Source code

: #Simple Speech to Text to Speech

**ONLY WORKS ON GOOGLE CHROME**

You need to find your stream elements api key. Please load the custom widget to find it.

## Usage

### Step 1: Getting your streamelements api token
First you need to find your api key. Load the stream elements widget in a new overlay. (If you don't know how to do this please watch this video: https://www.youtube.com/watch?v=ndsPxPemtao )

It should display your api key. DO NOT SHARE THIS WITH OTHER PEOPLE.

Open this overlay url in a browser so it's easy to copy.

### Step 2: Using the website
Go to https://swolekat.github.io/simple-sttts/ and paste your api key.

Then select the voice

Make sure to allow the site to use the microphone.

### WHAT YOU ARE ASKED TO DO
Give back the opening line of the records above and every line after it, up to and including the one with "It should display", unchanged.

### EXPECTED ANSWER
Source code

: #Simple Speech to Text to Speech

**ONLY WORKS ON GOOGLE CHROME**

You need to find your stream elements api key. Please load the custom widget to find it.

## Usage

### Step 1: Getting your streamelements api token
First you need to find your api key. Load the stream elements widget in a new overlay. (If you don't know how to do this please watch this video: https://www.youtube.com/watch?v=ndsPxPemtao )

It should display your api key. DO NOT SHARE THIS WITH OTHER PEOPLE.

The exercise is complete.